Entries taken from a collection
----

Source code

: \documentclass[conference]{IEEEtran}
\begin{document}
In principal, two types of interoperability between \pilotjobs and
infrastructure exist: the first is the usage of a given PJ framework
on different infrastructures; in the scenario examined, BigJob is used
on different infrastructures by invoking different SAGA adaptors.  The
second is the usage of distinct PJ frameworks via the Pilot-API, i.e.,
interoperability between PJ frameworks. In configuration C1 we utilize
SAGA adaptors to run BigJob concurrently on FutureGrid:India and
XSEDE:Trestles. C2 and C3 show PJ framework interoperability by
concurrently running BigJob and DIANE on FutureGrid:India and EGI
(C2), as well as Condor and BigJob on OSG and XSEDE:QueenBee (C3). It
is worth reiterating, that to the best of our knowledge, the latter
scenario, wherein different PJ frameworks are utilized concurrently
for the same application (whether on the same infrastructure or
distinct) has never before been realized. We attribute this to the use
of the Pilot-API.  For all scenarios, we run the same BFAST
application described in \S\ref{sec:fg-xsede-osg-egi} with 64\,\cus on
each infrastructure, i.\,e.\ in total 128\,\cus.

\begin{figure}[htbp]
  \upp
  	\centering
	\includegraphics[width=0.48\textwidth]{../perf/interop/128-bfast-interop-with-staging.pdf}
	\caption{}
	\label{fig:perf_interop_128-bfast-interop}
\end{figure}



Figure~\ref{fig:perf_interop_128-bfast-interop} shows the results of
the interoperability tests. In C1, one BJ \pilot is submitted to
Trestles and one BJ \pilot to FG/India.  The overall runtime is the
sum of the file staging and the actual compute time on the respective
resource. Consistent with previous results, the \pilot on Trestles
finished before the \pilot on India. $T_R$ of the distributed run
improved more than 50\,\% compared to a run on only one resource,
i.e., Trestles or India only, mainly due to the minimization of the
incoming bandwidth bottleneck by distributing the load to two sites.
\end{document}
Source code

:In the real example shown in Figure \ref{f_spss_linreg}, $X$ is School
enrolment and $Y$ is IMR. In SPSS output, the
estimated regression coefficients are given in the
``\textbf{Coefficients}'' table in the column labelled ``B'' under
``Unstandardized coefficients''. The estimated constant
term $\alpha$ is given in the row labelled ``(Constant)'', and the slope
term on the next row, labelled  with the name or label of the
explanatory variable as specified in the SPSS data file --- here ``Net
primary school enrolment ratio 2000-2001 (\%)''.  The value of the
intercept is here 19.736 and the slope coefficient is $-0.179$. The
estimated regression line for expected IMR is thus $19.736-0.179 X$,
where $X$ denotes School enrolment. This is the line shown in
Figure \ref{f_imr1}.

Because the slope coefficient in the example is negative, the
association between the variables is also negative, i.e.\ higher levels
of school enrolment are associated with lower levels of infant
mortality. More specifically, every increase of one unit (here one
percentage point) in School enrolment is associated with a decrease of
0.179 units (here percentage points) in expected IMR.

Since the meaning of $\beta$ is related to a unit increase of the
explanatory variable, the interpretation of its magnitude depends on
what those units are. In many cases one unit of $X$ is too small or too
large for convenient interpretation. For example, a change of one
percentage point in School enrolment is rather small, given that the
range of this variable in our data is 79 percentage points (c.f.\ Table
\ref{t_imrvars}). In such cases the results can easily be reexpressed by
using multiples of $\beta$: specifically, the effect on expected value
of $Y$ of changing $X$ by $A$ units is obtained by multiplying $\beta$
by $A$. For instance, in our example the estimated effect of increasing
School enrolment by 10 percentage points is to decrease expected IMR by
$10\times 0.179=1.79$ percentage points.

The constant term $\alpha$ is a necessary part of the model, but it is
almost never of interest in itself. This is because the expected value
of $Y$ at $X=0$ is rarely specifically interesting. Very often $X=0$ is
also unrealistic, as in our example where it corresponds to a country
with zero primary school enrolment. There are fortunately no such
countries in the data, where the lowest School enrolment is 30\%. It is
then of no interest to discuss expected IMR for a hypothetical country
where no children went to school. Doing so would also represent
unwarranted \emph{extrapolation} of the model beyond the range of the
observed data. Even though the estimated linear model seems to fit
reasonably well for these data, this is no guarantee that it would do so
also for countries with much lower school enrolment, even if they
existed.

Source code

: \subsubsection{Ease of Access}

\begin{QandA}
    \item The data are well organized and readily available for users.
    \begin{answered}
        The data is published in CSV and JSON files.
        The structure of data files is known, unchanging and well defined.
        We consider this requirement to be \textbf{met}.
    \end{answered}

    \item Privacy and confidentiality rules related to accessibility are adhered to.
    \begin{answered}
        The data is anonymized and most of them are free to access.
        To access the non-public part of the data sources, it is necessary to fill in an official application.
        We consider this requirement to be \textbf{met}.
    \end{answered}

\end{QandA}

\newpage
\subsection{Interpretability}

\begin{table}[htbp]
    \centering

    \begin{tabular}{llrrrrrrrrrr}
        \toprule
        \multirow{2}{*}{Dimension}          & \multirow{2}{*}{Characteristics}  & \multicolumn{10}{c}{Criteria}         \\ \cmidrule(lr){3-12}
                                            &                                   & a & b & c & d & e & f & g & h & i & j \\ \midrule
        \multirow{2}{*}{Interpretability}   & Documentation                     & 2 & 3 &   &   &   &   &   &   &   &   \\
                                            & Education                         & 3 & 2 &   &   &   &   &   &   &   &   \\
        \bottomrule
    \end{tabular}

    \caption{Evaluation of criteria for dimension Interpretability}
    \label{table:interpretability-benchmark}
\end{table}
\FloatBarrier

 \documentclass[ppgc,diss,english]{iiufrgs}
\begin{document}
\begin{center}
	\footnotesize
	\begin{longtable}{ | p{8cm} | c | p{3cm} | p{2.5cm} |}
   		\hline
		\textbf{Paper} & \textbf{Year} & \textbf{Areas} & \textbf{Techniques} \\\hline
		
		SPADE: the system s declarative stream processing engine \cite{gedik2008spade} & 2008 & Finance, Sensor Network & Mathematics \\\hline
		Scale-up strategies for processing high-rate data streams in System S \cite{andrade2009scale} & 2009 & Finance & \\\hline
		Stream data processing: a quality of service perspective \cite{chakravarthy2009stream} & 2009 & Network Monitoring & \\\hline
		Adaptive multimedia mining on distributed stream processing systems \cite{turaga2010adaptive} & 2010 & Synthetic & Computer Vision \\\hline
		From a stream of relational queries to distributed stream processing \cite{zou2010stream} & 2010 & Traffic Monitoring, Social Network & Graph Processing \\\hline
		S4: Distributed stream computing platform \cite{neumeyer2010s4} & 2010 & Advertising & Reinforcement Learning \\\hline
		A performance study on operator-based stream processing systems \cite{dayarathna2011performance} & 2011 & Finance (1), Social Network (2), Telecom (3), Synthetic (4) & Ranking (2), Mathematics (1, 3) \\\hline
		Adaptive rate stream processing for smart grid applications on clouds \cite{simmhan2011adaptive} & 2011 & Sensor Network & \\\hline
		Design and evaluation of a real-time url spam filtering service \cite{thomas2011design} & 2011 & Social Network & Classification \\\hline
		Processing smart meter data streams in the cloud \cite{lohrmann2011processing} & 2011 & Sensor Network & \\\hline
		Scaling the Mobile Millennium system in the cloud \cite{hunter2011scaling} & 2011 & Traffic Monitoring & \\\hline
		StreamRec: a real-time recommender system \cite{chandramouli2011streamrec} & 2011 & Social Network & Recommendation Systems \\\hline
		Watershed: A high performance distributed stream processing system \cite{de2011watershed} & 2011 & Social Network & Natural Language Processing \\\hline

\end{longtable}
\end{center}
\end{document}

----

Activity
From the records above, copy only the lines starting with the line that holds "resource. Consistent with" and going on through the line that holds "The estimated constant", exactly as written.

Task output
resource. Consistent with previous results, the \pilot on Trestles
finished before the \pilot on India. $T_R$ of the distributed run
improved more than 50\,\% compared to a run on only one resource,
i.e., Trestles or India only, mainly due to the minimization of the
incoming bandwidth bottleneck by distributing the load to two sites.
\end{document}
Source code

:In the real example shown in Figure \ref{f_spss_linreg}, $X$ is School
enrolment and $Y$ is IMR. In SPSS output, the
estimated regression coefficients are given in the
``\textbf{Coefficients}'' table in the column labelled ``B'' under
``Unstandardized coefficients''. The estimated constant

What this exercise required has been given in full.